Nearly eight months on from Oracle's spectacular defence of the 34th America's Cup, the US syndicate has finally released the Protocol for the next event in 2017.
Originally expected to be announced in late March, many of the more controversial elements of the 78-page Protocol had been sign-posted well before today's release.
Despite the debate over the shape the new format was set to take, it does not appear Oracle have budged of any of the contentious points of the new set of rules.
The key changes for the 35th America's Cup match are:
- Organisers are predicting there will be 6-8 challengers in the next event, but only the top four will race in the America's Cup proper. With no guarantee they will compete in the main event, this may deter teams from entering.
- Unlike in previous America's Cup regattas, the defender will be allowed to sail against challengers in the early elimination rounds.

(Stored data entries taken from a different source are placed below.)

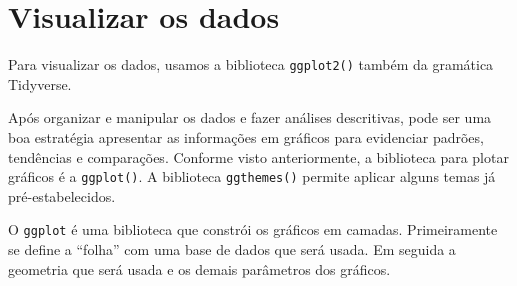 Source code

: \documentclass[
  brazil,
]{book}
\newenvironment{Shaded}{\begin{snugshade}}{\end{snugshade}}
\newcommand{\CommentTok}[1]{\textcolor[rgb]{0.56,0.35,0.01}{\textit{#1}}}
\newcommand{\DataTypeTok}[1]{\textcolor[rgb]{0.13,0.29,0.53}{#1}}
\newcommand{\DecValTok}[1]{\textcolor[rgb]{0.00,0.00,0.81}{#1}}
\newcommand{\KeywordTok}[1]{\textcolor[rgb]{0.13,0.29,0.53}{\textbf{#1}}}
\newcommand{\NormalTok}[1]{#1}
\newcommand{\OperatorTok}[1]{\textcolor[rgb]{0.81,0.36,0.00}{\textbf{#1}}}
\newcommand{\StringTok}[1]{\textcolor[rgb]{0.31,0.60,0.02}{#1}}
\begin{document}
\begin{Shaded}
\end{Shaded}

\hypertarget{visualizar-os-dados}{%
\chapter{Visualizar os dados}\label{visualizar-os-dados}}

Para visualizar os dados, usamos a biblioteca \texttt{ggplot2()} também da gramática Tidyverse.

Após organizar e manipular os dados e fazer análises descritivas, pode ser uma boa estratégia apresentar as informações em gráficos para evidenciar padrões, tendências e comparações. Conforme visto anteriormente, a biblioteca para plotar gráficos é a \texttt{ggplot()}. A biblioteca \texttt{ggthemes()} permite aplicar alguns temas já pré-estabelecidos.

O \texttt{ggplot} é uma biblioteca que constrói os gráficos em camadas. Primeiramente se define a ``folha'' com uma base de dados que será usada. Em seguida a geometria que será usada e os demais parâmetros dos gráficos.
\end{document}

- An America's Cup World Series in 45-foot catamarans in 2015 and 2016 will be used to seed the America's Cup qualifiers, a double-round robin event. The winner of the qualifiers - whether it's Oracle or a challenger - will get a bonus point in the America's Cup match.
- The top four challengers will race in the America's Cup playoffs - the semifinals and finals - with the winner facing Oracle in the match. However, the challenger that earns the bonus point for the America's Cup match could be eliminated before reaching the ultimate round.

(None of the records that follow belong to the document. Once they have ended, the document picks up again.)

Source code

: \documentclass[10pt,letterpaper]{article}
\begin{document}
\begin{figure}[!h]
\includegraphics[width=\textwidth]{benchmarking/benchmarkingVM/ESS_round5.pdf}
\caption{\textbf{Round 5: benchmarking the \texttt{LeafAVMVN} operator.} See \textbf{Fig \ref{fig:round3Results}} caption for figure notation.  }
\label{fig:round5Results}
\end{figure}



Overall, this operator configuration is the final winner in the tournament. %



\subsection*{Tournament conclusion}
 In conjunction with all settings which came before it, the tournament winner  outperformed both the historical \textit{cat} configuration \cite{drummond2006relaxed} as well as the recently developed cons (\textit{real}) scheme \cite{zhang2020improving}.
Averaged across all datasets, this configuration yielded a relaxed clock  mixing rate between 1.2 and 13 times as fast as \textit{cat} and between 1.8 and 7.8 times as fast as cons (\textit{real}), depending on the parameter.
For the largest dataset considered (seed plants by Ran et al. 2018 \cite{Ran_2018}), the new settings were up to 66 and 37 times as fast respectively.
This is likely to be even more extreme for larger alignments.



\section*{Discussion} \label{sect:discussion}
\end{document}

- The America's Cup match will be sailed in 62-foot wing-sailed foiling catamarans, requiring only eight crew. Last year's America's Cup was sailed in 72-foot catamarans, with 11 crew members.

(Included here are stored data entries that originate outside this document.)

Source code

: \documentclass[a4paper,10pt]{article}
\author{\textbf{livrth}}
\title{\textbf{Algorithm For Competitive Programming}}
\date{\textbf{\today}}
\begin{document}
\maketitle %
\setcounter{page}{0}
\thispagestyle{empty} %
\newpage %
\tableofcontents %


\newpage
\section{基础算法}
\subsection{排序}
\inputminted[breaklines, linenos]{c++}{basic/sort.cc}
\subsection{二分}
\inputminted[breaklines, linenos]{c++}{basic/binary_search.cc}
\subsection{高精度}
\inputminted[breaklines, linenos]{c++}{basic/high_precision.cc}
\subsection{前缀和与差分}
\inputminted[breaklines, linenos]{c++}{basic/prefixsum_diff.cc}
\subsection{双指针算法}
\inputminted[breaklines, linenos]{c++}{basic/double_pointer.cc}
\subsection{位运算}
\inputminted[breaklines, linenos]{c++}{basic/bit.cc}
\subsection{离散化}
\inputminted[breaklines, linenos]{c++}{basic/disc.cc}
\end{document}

- New nationality rules require two of the eight crew on the 62-footers and one of the five crew on the 45-footers be from the home country of a team's backing yacht club.
- Oracle can build two 62-foot, wing-sailed foiling catamarans, insuring against a catastrophic failure, while challengers will be limited to one - a clause that's sure to be controversial.
- A venue for the 35th America's Cup has not yet been announced, with the organisers still considering pitches from San Francisco, San Diego, Bermuda and Chicago to host the main event. It is unlikely the venue will be confirmed before the August deadline for challengers to enter the next event.
The stalling over making a decision on venue is a key bugbear for the commercially-funded teams like Team New Zealand, who will struggle to get a commitment from sponsors until the venue is known.